## PROBLEM TO SOLVE
In the listing below, find each line containing "Dokumentation" and report it.

## GIVEN INFORMATION
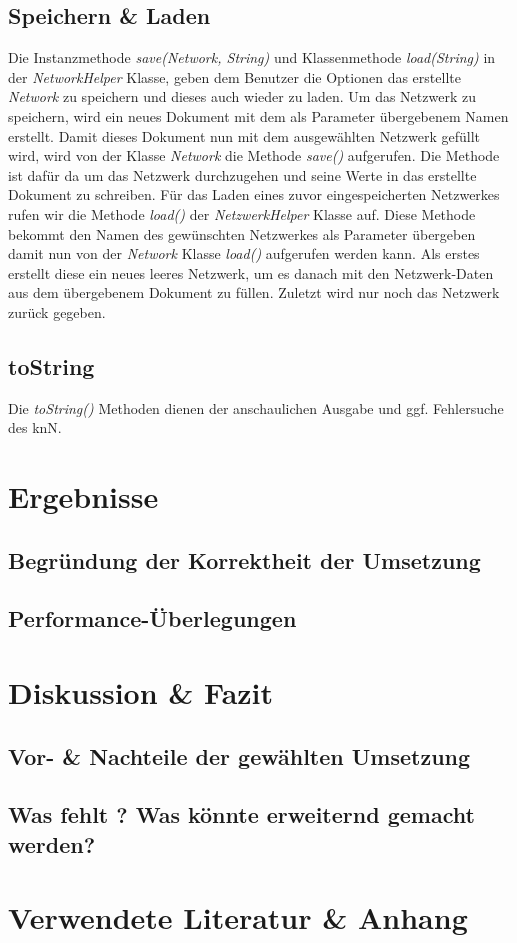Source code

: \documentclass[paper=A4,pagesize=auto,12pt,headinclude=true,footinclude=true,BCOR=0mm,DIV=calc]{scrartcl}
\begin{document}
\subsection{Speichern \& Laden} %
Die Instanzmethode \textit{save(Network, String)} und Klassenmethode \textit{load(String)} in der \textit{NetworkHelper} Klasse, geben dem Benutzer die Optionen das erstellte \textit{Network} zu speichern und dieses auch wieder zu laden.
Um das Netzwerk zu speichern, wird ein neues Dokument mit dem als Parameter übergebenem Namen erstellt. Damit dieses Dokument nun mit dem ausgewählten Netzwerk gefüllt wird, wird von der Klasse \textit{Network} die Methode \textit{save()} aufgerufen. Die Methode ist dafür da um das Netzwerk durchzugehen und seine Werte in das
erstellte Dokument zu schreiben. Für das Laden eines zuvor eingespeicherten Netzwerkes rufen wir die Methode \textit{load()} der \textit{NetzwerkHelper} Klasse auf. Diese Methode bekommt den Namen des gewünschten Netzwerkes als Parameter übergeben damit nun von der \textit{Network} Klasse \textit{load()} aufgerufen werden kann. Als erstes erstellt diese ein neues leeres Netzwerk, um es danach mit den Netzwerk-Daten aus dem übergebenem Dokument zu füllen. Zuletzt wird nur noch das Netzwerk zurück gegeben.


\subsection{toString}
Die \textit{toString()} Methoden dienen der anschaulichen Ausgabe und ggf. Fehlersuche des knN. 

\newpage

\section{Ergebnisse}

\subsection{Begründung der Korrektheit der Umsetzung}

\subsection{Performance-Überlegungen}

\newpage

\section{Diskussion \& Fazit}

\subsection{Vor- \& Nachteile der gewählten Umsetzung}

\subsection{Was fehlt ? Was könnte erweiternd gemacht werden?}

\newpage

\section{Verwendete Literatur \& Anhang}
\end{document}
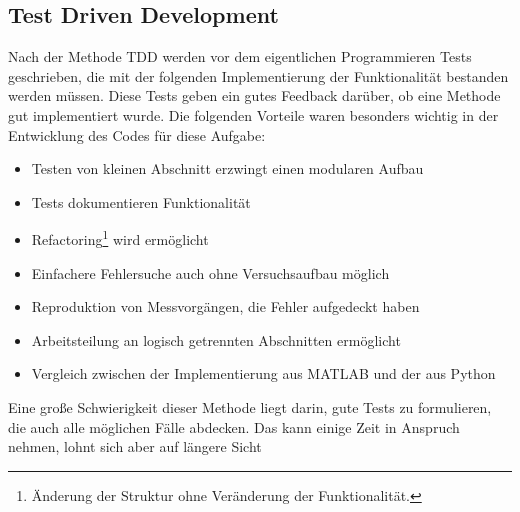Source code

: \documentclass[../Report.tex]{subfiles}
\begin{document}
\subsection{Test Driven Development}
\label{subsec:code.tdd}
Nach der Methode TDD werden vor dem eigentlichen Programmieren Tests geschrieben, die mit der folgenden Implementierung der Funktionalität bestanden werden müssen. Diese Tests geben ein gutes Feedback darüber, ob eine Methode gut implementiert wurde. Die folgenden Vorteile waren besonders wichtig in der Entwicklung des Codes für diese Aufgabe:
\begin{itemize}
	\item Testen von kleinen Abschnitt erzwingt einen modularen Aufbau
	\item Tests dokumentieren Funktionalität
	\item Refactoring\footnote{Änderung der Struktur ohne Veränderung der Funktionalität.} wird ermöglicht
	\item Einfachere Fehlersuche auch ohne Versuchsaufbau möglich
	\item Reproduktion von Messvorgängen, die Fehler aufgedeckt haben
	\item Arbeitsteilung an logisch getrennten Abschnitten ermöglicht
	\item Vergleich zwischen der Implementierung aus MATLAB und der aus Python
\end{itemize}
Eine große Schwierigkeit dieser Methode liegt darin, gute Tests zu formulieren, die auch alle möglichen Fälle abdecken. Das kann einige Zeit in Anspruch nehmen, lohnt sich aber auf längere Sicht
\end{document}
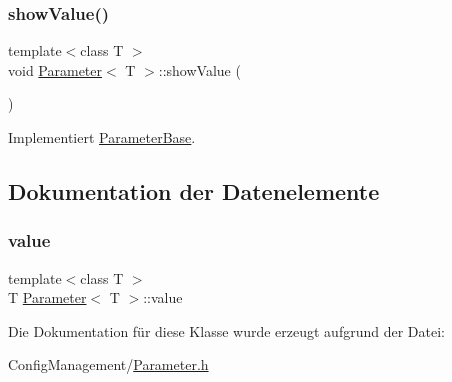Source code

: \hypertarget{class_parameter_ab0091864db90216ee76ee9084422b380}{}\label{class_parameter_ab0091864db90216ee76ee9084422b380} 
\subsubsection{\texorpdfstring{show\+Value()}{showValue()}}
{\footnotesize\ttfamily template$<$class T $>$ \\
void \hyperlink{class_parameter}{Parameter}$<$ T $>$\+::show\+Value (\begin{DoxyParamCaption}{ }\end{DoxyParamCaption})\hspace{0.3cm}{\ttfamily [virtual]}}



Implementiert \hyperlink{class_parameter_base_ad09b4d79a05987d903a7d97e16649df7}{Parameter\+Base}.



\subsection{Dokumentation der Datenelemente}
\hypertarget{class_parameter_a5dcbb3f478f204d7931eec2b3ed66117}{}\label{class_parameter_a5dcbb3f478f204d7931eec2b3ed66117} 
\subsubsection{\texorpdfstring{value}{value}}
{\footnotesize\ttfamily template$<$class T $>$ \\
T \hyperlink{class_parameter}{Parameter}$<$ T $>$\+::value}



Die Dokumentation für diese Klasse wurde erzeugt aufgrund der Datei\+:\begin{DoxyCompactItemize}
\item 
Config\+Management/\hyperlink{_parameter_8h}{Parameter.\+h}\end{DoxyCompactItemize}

## SOLVED PROBLEM
\subsection{Dokumentation der Datenelemente}
Die Dokumentation für diese Klasse wurde erzeugt aufgrund der Datei\+:\begin{DoxyCompactItemize}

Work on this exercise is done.